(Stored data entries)
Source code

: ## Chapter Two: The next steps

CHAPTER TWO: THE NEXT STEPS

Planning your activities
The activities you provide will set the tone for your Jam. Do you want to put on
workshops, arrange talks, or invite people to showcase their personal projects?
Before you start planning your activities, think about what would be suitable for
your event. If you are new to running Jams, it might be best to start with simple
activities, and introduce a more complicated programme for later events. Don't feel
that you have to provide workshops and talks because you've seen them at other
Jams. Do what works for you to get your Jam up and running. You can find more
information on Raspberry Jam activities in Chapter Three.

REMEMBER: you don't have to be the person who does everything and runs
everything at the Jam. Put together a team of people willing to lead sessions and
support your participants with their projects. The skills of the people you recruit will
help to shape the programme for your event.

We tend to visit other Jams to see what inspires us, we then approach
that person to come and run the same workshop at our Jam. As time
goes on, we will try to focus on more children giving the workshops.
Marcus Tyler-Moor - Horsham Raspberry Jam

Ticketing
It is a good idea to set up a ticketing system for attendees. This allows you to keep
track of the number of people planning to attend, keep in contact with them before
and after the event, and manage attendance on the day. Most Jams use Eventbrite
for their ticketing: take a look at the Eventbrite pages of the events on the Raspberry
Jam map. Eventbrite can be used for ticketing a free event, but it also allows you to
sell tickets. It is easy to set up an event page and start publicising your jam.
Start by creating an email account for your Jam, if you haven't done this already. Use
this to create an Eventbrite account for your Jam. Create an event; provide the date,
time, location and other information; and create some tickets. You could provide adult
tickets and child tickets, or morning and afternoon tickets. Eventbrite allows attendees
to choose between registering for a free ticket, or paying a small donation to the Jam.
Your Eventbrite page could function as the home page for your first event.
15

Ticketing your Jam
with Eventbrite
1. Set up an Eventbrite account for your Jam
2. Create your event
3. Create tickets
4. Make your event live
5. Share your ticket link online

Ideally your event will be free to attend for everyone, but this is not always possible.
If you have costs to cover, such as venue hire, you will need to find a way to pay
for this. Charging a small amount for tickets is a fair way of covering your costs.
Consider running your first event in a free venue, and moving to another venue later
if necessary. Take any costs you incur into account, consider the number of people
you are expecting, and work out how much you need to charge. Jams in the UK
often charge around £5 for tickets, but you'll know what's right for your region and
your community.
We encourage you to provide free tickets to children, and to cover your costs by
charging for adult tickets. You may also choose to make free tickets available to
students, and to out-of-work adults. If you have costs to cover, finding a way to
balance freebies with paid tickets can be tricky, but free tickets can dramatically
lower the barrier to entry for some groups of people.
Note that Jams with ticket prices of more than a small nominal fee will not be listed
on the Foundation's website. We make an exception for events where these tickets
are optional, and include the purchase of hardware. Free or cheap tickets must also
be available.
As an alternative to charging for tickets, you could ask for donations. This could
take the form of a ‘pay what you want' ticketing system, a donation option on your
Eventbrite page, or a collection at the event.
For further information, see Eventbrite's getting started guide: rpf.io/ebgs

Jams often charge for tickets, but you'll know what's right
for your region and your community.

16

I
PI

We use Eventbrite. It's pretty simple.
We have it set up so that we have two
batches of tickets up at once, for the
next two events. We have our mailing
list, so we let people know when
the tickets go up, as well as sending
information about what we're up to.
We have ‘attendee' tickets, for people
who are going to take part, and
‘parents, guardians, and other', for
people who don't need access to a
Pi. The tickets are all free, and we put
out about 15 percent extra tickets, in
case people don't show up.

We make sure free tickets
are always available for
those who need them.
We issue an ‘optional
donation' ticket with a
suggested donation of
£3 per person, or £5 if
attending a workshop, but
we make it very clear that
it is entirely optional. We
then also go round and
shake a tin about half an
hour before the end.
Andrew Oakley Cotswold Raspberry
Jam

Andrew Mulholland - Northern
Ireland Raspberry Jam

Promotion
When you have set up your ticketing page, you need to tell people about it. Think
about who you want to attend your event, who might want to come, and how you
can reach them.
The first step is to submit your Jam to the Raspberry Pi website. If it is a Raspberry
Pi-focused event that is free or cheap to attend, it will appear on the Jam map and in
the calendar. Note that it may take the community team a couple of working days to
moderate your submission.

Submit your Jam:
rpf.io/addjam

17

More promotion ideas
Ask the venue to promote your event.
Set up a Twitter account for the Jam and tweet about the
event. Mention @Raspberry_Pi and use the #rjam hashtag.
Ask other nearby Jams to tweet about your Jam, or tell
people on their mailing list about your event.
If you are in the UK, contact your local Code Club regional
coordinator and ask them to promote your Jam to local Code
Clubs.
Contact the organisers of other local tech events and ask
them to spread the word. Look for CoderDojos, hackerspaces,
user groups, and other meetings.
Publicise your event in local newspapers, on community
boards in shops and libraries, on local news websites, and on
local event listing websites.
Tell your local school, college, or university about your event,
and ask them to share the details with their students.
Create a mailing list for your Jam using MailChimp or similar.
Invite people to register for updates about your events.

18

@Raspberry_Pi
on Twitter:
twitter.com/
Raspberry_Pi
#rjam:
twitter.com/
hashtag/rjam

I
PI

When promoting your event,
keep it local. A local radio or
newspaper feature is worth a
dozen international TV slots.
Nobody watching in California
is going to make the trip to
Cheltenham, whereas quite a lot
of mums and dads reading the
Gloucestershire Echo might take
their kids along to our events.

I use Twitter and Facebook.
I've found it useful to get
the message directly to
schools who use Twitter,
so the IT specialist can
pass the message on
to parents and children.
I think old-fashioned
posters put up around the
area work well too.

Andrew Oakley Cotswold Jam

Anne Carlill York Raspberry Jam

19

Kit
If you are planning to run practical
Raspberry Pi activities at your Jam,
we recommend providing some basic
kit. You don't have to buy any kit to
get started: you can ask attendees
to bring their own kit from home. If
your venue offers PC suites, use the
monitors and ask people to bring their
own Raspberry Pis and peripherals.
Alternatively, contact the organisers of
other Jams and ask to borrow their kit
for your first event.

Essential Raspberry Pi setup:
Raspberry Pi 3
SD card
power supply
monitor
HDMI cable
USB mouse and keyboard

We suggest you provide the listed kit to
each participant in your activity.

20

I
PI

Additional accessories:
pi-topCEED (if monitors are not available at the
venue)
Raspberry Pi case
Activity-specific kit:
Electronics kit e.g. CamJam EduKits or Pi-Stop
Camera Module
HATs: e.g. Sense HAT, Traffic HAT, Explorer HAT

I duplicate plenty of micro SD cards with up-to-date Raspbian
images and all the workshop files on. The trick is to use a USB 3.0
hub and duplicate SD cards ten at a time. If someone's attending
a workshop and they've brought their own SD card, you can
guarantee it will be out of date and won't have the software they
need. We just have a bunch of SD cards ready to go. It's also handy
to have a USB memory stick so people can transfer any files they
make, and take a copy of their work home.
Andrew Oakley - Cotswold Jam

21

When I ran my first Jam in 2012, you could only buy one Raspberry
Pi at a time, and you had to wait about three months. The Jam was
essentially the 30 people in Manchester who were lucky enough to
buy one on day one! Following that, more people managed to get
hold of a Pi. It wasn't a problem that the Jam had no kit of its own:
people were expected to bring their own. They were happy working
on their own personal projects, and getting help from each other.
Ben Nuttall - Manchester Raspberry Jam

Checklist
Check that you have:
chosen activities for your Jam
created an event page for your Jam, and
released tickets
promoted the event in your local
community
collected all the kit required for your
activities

→ **Brief**: Reproduce the data exactly, altering nothing.

→ **Reply**:
Source code

: ## Chapter Two: The next steps

CHAPTER TWO: THE NEXT STEPS

Planning your activities
The activities you provide will set the tone for your Jam. Do you want to put on
workshops, arrange talks, or invite people to showcase their personal projects?
Before you start planning your activities, think about what would be suitable for
your event. If you are new to running Jams, it might be best to start with simple
activities, and introduce a more complicated programme for later events. Don't feel
that you have to provide workshops and talks because you've seen them at other
Jams. Do what works for you to get your Jam up and running. You can find more
information on Raspberry Jam activities in Chapter Three.

REMEMBER: you don't have to be the person who does everything and runs
everything at the Jam. Put together a team of people willing to lead sessions and
support your participants with their projects. The skills of the people you recruit will
help to shape the programme for your event.

We tend to visit other Jams to see what inspires us, we then approach
that person to come and run the same workshop at our Jam. As time
goes on, we will try to focus on more children giving the workshops.
Marcus Tyler-Moor - Horsham Raspberry Jam

Ticketing
It is a good idea to set up a ticketing system for attendees. This allows you to keep
track of the number of people planning to attend, keep in contact with them before
and after the event, and manage attendance on the day. Most Jams use Eventbrite
for their ticketing: take a look at the Eventbrite pages of the events on the Raspberry
Jam map. Eventbrite can be used for ticketing a free event, but it also allows you to
sell tickets. It is easy to set up an event page and start publicising your jam.
Start by creating an email account for your Jam, if you haven't done this already. Use
this to create an Eventbrite account for your Jam. Create an event; provide the date,
time, location and other information; and create some tickets. You could provide adult
tickets and child tickets, or morning and afternoon tickets. Eventbrite allows attendees
to choose between registering for a free ticket, or paying a small donation to the Jam.
Your Eventbrite page could function as the home page for your first event.
15

Ticketing your Jam
with Eventbrite
1. Set up an Eventbrite account for your Jam
2. Create your event
3. Create tickets
4. Make your event live
5. Share your ticket link online

Ideally your event will be free to attend for everyone, but this is not always possible.
If you have costs to cover, such as venue hire, you will need to find a way to pay
for this. Charging a small amount for tickets is a fair way of covering your costs.
Consider running your first event in a free venue, and moving to another venue later
if necessary. Take any costs you incur into account, consider the number of people
you are expecting, and work out how much you need to charge. Jams in the UK
often charge around £5 for tickets, but you'll know what's right for your region and
your community.
We encourage you to provide free tickets to children, and to cover your costs by
charging for adult tickets. You may also choose to make free tickets available to
students, and to out-of-work adults. If you have costs to cover, finding a way to
balance freebies with paid tickets can be tricky, but free tickets can dramatically
lower the barrier to entry for some groups of people.
Note that Jams with ticket prices of more than a small nominal fee will not be listed
on the Foundation's website. We make an exception for events where these tickets
are optional, and include the purchase of hardware. Free or cheap tickets must also
be available.
As an alternative to charging for tickets, you could ask for donations. This could
take the form of a ‘pay what you want' ticketing system, a donation option on your
Eventbrite page, or a collection at the event.
For further information, see Eventbrite's getting started guide: rpf.io/ebgs

Jams often charge for tickets, but you'll know what's right
for your region and your community.

16

I
PI

We use Eventbrite. It's pretty simple.
We have it set up so that we have two
batches of tickets up at once, for the
next two events. We have our mailing
list, so we let people know when
the tickets go up, as well as sending
information about what we're up to.
We have ‘attendee' tickets, for people
who are going to take part, and
‘parents, guardians, and other', for
people who don't need access to a
Pi. The tickets are all free, and we put
out about 15 percent extra tickets, in
case people don't show up.

We make sure free tickets
are always available for
those who need them.
We issue an ‘optional
donation' ticket with a
suggested donation of
£3 per person, or £5 if
attending a workshop, but
we make it very clear that
it is entirely optional. We
then also go round and
shake a tin about half an
hour before the end.
Andrew Oakley Cotswold Raspberry
Jam

Andrew Mulholland - Northern
Ireland Raspberry Jam

Promotion
When you have set up your ticketing page, you need to tell people about it. Think
about who you want to attend your event, who might want to come, and how you
can reach them.
The first step is to submit your Jam to the Raspberry Pi website. If it is a Raspberry
Pi-focused event that is free or cheap to attend, it will appear on the Jam map and in
the calendar. Note that it may take the community team a couple of working days to
moderate your submission.

Submit your Jam:
rpf.io/addjam

17

More promotion ideas
Ask the venue to promote your event.
Set up a Twitter account for the Jam and tweet about the
event. Mention @Raspberry_Pi and use the #rjam hashtag.
Ask other nearby Jams to tweet about your Jam, or tell
people on their mailing list about your event.
If you are in the UK, contact your local Code Club regional
coordinator and ask them to promote your Jam to local Code
Clubs.
Contact the organisers of other local tech events and ask
them to spread the word. Look for CoderDojos, hackerspaces,
user groups, and other meetings.
Publicise your event in local newspapers, on community
boards in shops and libraries, on local news websites, and on
local event listing websites.
Tell your local school, college, or university about your event,
and ask them to share the details with their students.
Create a mailing list for your Jam using MailChimp or similar.
Invite people to register for updates about your events.

18

@Raspberry_Pi
on Twitter:
twitter.com/
Raspberry_Pi
#rjam:
twitter.com/
hashtag/rjam

I
PI

When promoting your event,
keep it local. A local radio or
newspaper feature is worth a
dozen international TV slots.
Nobody watching in California
is going to make the trip to
Cheltenham, whereas quite a lot
of mums and dads reading the
Gloucestershire Echo might take
their kids along to our events.

I use Twitter and Facebook.
I've found it useful to get
the message directly to
schools who use Twitter,
so the IT specialist can
pass the message on
to parents and children.
I think old-fashioned
posters put up around the
area work well too.

Andrew Oakley Cotswold Jam

Anne Carlill York Raspberry Jam

19

Kit
If you are planning to run practical
Raspberry Pi activities at your Jam,
we recommend providing some basic
kit. You don't have to buy any kit to
get started: you can ask attendees
to bring their own kit from home. If
your venue offers PC suites, use the
monitors and ask people to bring their
own Raspberry Pis and peripherals.
Alternatively, contact the organisers of
other Jams and ask to borrow their kit
for your first event.

Essential Raspberry Pi setup:
Raspberry Pi 3
SD card
power supply
monitor
HDMI cable
USB mouse and keyboard

We suggest you provide the listed kit to
each participant in your activity.

20

I
PI

Additional accessories:
pi-topCEED (if monitors are not available at the
venue)
Raspberry Pi case
Activity-specific kit:
Electronics kit e.g. CamJam EduKits or Pi-Stop
Camera Module
HATs: e.g. Sense HAT, Traffic HAT, Explorer HAT

I duplicate plenty of micro SD cards with up-to-date Raspbian
images and all the workshop files on. The trick is to use a USB 3.0
hub and duplicate SD cards ten at a time. If someone's attending
a workshop and they've brought their own SD card, you can
guarantee it will be out of date and won't have the software they
need. We just have a bunch of SD cards ready to go. It's also handy
to have a USB memory stick so people can transfer any files they
make, and take a copy of their work home.
Andrew Oakley - Cotswold Jam

21

When I ran my first Jam in 2012, you could only buy one Raspberry
Pi at a time, and you had to wait about three months. The Jam was
essentially the 30 people in Manchester who were lucky enough to
buy one on day one! Following that, more people managed to get
hold of a Pi. It wasn't a problem that the Jam had no kit of its own:
people were expected to bring their own. They were happy working
on their own personal projects, and getting help from each other.
Ben Nuttall - Manchester Raspberry Jam

Checklist
Check that you have:
chosen activities for your Jam
created an event page for your Jam, and
released tickets
promoted the event in your local
community
collected all the kit required for your
activities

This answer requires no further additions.